===== Record set =====

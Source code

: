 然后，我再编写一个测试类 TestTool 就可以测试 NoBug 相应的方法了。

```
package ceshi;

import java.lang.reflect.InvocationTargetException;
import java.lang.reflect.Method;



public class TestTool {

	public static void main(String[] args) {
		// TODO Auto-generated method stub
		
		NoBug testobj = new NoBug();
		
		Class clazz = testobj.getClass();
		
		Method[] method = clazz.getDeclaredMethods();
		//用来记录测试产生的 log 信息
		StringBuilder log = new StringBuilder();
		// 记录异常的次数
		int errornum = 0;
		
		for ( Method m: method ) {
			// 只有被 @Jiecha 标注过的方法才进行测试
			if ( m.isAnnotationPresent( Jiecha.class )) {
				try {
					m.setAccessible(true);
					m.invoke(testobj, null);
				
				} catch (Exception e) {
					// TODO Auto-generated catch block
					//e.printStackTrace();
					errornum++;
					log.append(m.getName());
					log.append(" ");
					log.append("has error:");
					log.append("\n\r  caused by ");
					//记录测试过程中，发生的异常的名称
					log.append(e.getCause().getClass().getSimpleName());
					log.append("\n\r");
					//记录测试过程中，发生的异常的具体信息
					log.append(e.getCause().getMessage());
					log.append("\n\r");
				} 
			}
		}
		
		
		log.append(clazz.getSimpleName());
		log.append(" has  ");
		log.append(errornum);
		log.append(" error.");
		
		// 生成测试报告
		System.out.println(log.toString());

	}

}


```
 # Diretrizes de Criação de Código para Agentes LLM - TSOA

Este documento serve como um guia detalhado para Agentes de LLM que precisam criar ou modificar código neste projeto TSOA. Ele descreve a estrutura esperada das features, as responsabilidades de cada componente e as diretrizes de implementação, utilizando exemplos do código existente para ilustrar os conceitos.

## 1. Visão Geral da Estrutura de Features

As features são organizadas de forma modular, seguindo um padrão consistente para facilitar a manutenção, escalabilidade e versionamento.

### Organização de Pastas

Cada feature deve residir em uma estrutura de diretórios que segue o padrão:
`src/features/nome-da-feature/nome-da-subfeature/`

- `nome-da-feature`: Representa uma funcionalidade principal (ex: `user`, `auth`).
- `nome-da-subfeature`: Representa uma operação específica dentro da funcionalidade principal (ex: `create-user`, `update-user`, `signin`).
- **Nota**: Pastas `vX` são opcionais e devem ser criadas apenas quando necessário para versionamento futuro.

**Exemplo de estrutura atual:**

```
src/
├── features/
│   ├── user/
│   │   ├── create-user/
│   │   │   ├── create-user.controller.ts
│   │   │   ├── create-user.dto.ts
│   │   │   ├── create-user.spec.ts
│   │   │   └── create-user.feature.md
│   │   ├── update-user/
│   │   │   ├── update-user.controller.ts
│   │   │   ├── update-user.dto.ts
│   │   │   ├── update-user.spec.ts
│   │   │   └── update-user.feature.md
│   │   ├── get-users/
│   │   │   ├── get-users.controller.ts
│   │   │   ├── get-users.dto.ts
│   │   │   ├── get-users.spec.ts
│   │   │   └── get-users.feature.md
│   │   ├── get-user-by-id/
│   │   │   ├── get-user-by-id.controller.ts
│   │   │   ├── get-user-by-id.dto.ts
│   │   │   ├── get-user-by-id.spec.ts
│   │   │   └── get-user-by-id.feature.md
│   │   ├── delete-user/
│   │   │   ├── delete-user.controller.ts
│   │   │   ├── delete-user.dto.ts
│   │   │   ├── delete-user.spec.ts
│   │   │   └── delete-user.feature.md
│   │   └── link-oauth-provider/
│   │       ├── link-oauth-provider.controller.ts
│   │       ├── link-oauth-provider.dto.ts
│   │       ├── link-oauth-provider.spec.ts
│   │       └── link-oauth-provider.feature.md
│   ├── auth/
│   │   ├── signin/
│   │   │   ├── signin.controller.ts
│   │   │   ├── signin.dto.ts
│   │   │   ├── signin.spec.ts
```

=====

[Description of the task] Repeat every record, keeping each line exactly as it is.

[Task solution]
Source code

: 然后，我再编写一个测试类 TestTool 就可以测试 NoBug 相应的方法了。

```
package ceshi;

import java.lang.reflect.InvocationTargetException;
import java.lang.reflect.Method;



public class TestTool {

	public static void main(String[] args) {
		// TODO Auto-generated method stub
		
		NoBug testobj = new NoBug();
		
		Class clazz = testobj.getClass();
		
		Method[] method = clazz.getDeclaredMethods();
		//用来记录测试产生的 log 信息
		StringBuilder log = new StringBuilder();
		// 记录异常的次数
		int errornum = 0;
		
		for ( Method m: method ) {
			// 只有被 @Jiecha 标注过的方法才进行测试
			if ( m.isAnnotationPresent( Jiecha.class )) {
				try {
					m.setAccessible(true);
					m.invoke(testobj, null);
				
				} catch (Exception e) {
					// TODO Auto-generated catch block
					//e.printStackTrace();
					errornum++;
					log.append(m.getName());
					log.append(" ");
					log.append("has error:");
					log.append("\n\r  caused by ");
					//记录测试过程中，发生的异常的名称
					log.append(e.getCause().getClass().getSimpleName());
					log.append("\n\r");
					//记录测试过程中，发生的异常的具体信息
					log.append(e.getCause().getMessage());
					log.append("\n\r");
				} 
			}
		}
		
		
		log.append(clazz.getSimpleName());
		log.append(" has  ");
		log.append(errornum);
		log.append(" error.");
		
		// 生成测试报告
		System.out.println(log.toString());

	}

}


```
 # Diretrizes de Criação de Código para Agentes LLM - TSOA

Este documento serve como um guia detalhado para Agentes de LLM que precisam criar ou modificar código neste projeto TSOA. Ele descreve a estrutura esperada das features, as responsabilidades de cada componente e as diretrizes de implementação, utilizando exemplos do código existente para ilustrar os conceitos.

## 1. Visão Geral da Estrutura de Features

As features são organizadas de forma modular, seguindo um padrão consistente para facilitar a manutenção, escalabilidade e versionamento.

### Organização de Pastas

Cada feature deve residir em uma estrutura de diretórios que segue o padrão:
`src/features/nome-da-feature/nome-da-subfeature/`

- `nome-da-feature`: Representa uma funcionalidade principal (ex: `user`, `auth`).
- `nome-da-subfeature`: Representa uma operação específica dentro da funcionalidade principal (ex: `create-user`, `update-user`, `signin`).
- **Nota**: Pastas `vX` são opcionais e devem ser criadas apenas quando necessário para versionamento futuro.

**Exemplo de estrutura atual:**

```
src/
├── features/
│   ├── user/
│   │   ├── create-user/
│   │   │   ├── create-user.controller.ts
│   │   │   ├── create-user.dto.ts
│   │   │   ├── create-user.spec.ts
│   │   │   └── create-user.feature.md
│   │   ├── update-user/
│   │   │   ├── update-user.controller.ts
│   │   │   ├── update-user.dto.ts
│   │   │   ├── update-user.spec.ts
│   │   │   └── update-user.feature.md
│   │   ├── get-users/
│   │   │   ├── get-users.controller.ts
│   │   │   ├── get-users.dto.ts
│   │   │   ├── get-users.spec.ts
│   │   │   └── get-users.feature.md
│   │   ├── get-user-by-id/
│   │   │   ├── get-user-by-id.controller.ts
│   │   │   ├── get-user-by-id.dto.ts
│   │   │   ├── get-user-by-id.spec.ts
│   │   │   └── get-user-by-id.feature.md
│   │   ├── delete-user/
│   │   │   ├── delete-user.controller.ts
│   │   │   ├── delete-user.dto.ts
│   │   │   ├── delete-user.spec.ts
│   │   │   └── delete-user.feature.md
│   │   └── link-oauth-provider/
│   │       ├── link-oauth-provider.controller.ts
│   │       ├── link-oauth-provider.dto.ts
│   │       ├── link-oauth-provider.spec.ts
│   │       └── link-oauth-provider.feature.md
│   ├── auth/
│   │   ├── signin/
│   │   │   ├── signin.controller.ts
│   │   │   ├── signin.dto.ts
│   │   │   ├── signin.spec.ts
```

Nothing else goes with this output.